*** Begin section ***

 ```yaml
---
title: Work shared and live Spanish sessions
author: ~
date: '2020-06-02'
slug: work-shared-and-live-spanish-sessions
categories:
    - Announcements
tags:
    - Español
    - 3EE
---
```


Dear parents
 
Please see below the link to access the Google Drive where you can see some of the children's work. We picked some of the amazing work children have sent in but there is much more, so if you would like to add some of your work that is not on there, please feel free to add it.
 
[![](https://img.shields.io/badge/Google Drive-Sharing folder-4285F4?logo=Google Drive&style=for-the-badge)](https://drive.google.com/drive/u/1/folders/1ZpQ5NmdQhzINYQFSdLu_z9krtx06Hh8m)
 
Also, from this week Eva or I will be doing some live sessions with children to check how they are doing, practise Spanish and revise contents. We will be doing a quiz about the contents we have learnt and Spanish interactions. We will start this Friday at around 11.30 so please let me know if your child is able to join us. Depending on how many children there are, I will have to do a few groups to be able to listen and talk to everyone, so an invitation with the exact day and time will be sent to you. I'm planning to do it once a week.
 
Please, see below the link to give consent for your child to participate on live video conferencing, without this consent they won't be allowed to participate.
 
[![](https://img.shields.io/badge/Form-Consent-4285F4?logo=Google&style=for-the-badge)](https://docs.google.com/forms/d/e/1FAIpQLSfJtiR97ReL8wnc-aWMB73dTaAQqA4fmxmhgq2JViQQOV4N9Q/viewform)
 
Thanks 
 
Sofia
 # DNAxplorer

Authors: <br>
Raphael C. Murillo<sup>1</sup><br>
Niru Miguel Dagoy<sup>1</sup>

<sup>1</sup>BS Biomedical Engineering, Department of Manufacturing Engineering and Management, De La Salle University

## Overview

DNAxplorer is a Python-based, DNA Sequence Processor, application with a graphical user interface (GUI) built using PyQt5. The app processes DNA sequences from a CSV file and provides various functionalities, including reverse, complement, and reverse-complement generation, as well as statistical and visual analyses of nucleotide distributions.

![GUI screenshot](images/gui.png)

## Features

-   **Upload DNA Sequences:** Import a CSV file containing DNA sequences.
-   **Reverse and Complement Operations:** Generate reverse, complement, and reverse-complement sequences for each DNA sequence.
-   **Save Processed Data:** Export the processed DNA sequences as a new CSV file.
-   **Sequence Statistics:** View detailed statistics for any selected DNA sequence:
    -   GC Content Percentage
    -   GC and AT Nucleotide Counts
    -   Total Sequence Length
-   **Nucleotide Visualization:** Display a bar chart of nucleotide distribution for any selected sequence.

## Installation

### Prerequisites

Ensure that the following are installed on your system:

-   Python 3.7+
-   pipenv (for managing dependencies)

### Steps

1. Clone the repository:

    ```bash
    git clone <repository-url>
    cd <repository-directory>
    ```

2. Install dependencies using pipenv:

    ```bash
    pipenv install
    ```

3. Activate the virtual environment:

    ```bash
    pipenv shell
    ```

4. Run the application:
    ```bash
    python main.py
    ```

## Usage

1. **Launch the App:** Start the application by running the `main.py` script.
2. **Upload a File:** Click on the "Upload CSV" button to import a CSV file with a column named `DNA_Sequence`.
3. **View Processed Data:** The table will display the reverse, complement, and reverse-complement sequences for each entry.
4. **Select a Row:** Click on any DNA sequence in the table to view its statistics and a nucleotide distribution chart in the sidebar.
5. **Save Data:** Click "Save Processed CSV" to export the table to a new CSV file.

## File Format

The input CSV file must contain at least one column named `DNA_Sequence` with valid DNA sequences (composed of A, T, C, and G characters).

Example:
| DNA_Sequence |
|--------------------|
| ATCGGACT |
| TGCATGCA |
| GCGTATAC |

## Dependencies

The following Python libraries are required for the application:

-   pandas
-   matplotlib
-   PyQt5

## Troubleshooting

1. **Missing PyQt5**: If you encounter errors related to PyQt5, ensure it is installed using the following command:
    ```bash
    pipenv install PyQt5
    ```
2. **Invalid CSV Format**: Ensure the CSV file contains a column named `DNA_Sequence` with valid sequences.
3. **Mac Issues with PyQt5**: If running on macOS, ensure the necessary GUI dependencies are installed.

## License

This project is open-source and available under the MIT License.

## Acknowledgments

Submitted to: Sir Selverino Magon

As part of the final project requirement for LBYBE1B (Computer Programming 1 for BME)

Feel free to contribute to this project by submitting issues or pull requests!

*** End section ***

Each entry above needs to be retyped exactly as it appears.

ANSWER FOR THIS EXERCISE:
 ```yaml
---
title: Work shared and live Spanish sessions
author: ~
date: '2020-06-02'
slug: work-shared-and-live-spanish-sessions
categories:
    - Announcements
tags:
    - Español
    - 3EE
---
```


Dear parents
 
Please see below the link to access the Google Drive where you can see some of the children's work. We picked some of the amazing work children have sent in but there is much more, so if you would like to add some of your work that is not on there, please feel free to add it.
 
[![](https://img.shields.io/badge/Google Drive-Sharing folder-4285F4?logo=Google Drive&style=for-the-badge)](https://drive.google.com/drive/u/1/folders/1ZpQ5NmdQhzINYQFSdLu_z9krtx06Hh8m)
 
Also, from this week Eva or I will be doing some live sessions with children to check how they are doing, practise Spanish and revise contents. We will be doing a quiz about the contents we have learnt and Spanish interactions. We will start this Friday at around 11.30 so please let me know if your child is able to join us. Depending on how many children there are, I will have to do a few groups to be able to listen and talk to everyone, so an invitation with the exact day and time will be sent to you. I'm planning to do it once a week.
 
Please, see below the link to give consent for your child to participate on live video conferencing, without this consent they won't be allowed to participate.
 
[![](https://img.shields.io/badge/Form-Consent-4285F4?logo=Google&style=for-the-badge)](https://docs.google.com/forms/d/e/1FAIpQLSfJtiR97ReL8wnc-aWMB73dTaAQqA4fmxmhgq2JViQQOV4N9Q/viewform)
 
Thanks 
 
Sofia
 # DNAxplorer

Authors: <br>
Raphael C. Murillo<sup>1</sup><br>
Niru Miguel Dagoy<sup>1</sup>

<sup>1</sup>BS Biomedical Engineering, Department of Manufacturing Engineering and Management, De La Salle University

## Overview

DNAxplorer is a Python-based, DNA Sequence Processor, application with a graphical user interface (GUI) built using PyQt5. The app processes DNA sequences from a CSV file and provides various functionalities, including reverse, complement, and reverse-complement generation, as well as statistical and visual analyses of nucleotide distributions.

![GUI screenshot](images/gui.png)

## Features

-   **Upload DNA Sequences:** Import a CSV file containing DNA sequences.
-   **Reverse and Complement Operations:** Generate reverse, complement, and reverse-complement sequences for each DNA sequence.
-   **Save Processed Data:** Export the processed DNA sequences as a new CSV file.
-   **Sequence Statistics:** View detailed statistics for any selected DNA sequence:
    -   GC Content Percentage
    -   GC and AT Nucleotide Counts
    -   Total Sequence Length
-   **Nucleotide Visualization:** Display a bar chart of nucleotide distribution for any selected sequence.

## Installation

### Prerequisites

Ensure that the following are installed on your system:

-   Python 3.7+
-   pipenv (for managing dependencies)

### Steps

1. Clone the repository:

    ```bash
    git clone <repository-url>
    cd <repository-directory>
    ```

2. Install dependencies using pipenv:

    ```bash
    pipenv install
    ```

3. Activate the virtual environment:

    ```bash
    pipenv shell
    ```

4. Run the application:
    ```bash
    python main.py
    ```

## Usage

1. **Launch the App:** Start the application by running the `main.py` script.
2. **Upload a File:** Click on the "Upload CSV" button to import a CSV file with a column named `DNA_Sequence`.
3. **View Processed Data:** The table will display the reverse, complement, and reverse-complement sequences for each entry.
4. **Select a Row:** Click on any DNA sequence in the table to view its statistics and a nucleotide distribution chart in the sidebar.
5. **Save Data:** Click "Save Processed CSV" to export the table to a new CSV file.

## File Format

The input CSV file must contain at least one column named `DNA_Sequence` with valid DNA sequences (composed of A, T, C, and G characters).

Example:
| DNA_Sequence |
|--------------------|
| ATCGGACT |
| TGCATGCA |
| GCGTATAC |

## Dependencies

The following Python libraries are required for the application:

-   pandas
-   matplotlib
-   PyQt5

## Troubleshooting

1. **Missing PyQt5**: If you encounter errors related to PyQt5, ensure it is installed using the following command:
    ```bash
    pipenv install PyQt5
    ```
2. **Invalid CSV Format**: Ensure the CSV file contains a column named `DNA_Sequence` with valid sequences.
3. **Mac Issues with PyQt5**: If running on macOS, ensure the necessary GUI dependencies are installed.

## License

This project is open-source and available under the MIT License.

## Acknowledgments

Submitted to: Sir Selverino Magon

As part of the final project requirement for LBYBE1B (Computer Programming 1 for BME)

Feel free to contribute to this project by submitting issues or pull requests!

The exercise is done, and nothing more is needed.